Royal Bank of Scotland executives are likely to face a grilling from shareholders at its annual general meeting (AGM) Thursday over pension payments for top bosses, including its outgoing CEO Ross McEwan.
McEwan, who announced Thursday that he will step down as CEO next year after five-and-a-half years at the helm, receives an annual pension entitlement of £350,000 ($451,053.75), amounting to 35% of his £1 million base salary.
His pay packet also included a £1 million fixed share allowance and a £1.1 million long-term incentive award.
RBS branch staff typically receive a pension allowance of around 10%, as does newly-appointed Chief Financial Officer Katie Murray.
The bank, which is still 62% owned by the taxpayer, has faced resistance from the Investment Association (IA), which has 200 members collectively managing over £7.7 trillion ($9.92 trillion) in assets, along with shareholder society ShareSoc and shareholder advisory body PIRC.
Earlier this month, ShareSoc director and RBS shareholder committee campaign co-ordinator Cliff Weight advised members holding RBS shares to vote against the bank’s remuneration report.
Weight cited the discrepancy between McEwan’s pension allowance and the rest of the company, while also highlighting the low shareholding of RBS Chairman Howard Davies, who reportedly owns 80,000 shares worth £200,000 while taking an annual salary of £761,000.
“He has very little downside risk if the share price decreases,” Weight’s notice to shareholders stated.

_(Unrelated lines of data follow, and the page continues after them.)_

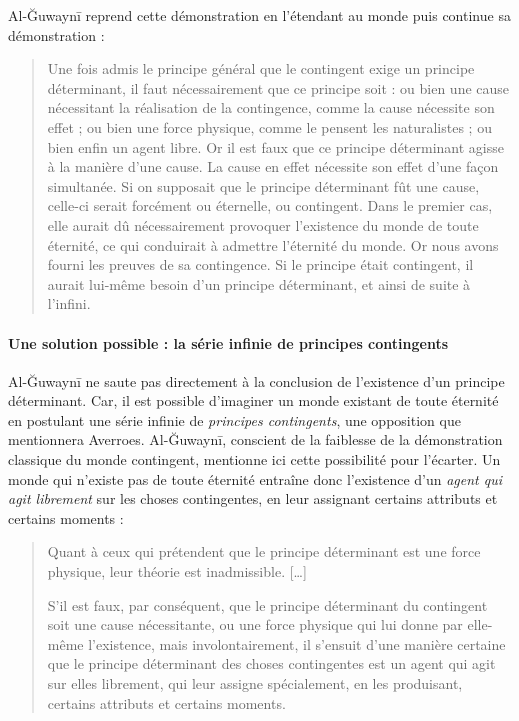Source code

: Al-Ğuwaynī reprend cette démonstration en l'étendant au monde puis continue sa démonstration : 

\begin{quote}
Une fois admis le principe général que le contingent exige un principe
déterminant, il faut nécessairement que ce principe soit : ou bien une
cause nécessitant la réalisation de la contingence, comme la cause
nécessite son effet ; ou bien une force physique, comme le pensent les
naturalistes ; ou bien enfin un agent libre. Or il est faux que ce
principe déterminant agisse à la manière d'une cause. La cause en effet
nécessite son effet d'une façon simultanée. Si on supposait que le
principe déterminant fût une cause, celle-ci serait forcément ou
éternelle, ou contingent. Dans le premier cas, elle aurait dû
nécessairement provoquer l'existence du monde de toute éternité, ce qui
conduirait à admettre l'éternité du monde. Or nous avons fourni les
preuves de sa contingence. Si le principe était contingent, il aurait
lui-même besoin d'un principe déterminant, et ainsi de suite à l'infini.
    
\end{quote}


 \paragraph{Une solution possible : la série infinie de principes contingents} Al-Ğuwaynī ne saute pas directement à la conclusion de l'existence d'un principe déterminant. Car, il est possible d'imaginer un monde existant de toute éternité en postulant une série infinie de \textit{principes contingents}, une opposition que mentionnera Averroes. Al-Ğuwaynī, conscient de la faiblesse de la démonstration classique du monde contingent, mentionne ici cette possibilité pour l'écarter.
Un monde qui n'existe pas de toute éternité entraîne donc l'existence d'un \textit{agent qui agit librement} sur les choses contingentes, en leur assignant certains attributs et certains moments :

\begin{quote}
Quant à ceux qui prétendent que le principe déterminant est une force
physique, leur théorie
est inadmissible. {[}\ldots{]}

S'il est faux, par conséquent, que le principe déterminant du contingent
soit une cause nécessitante, ou une force physique qui lui donne par
elle-même l'existence, mais involontairement, il s'ensuit d'une manière
certaine que le principe déterminant des choses
contingentes est un agent qui agit sur elles librement, qui leur assigne
spécialement, en les produisant, certains attributs et certains moments.
\end{quote}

“He should not be over-incentivized, but he should have much greater alignment with shareholders.”
On April 16, PIRC also recommended shareholders block the remuneration report, arguing that the 2018 ratio of CEO to average employee pay at 46:1 was “unacceptable.”
However, rival investor advisors Glass Lewis and ISS (Institutional Shareholder Services) have recommended shareholders back the report.
Scrutiny on RBS is sure to intensify after fellow banking giant HSBC bowed to investor pressure before its annual meeting on April 12, and cut payments given in lieu of pensions to top executives down to 10%.
A spokesperson for RBS was not immediately available when contacted by CNBC.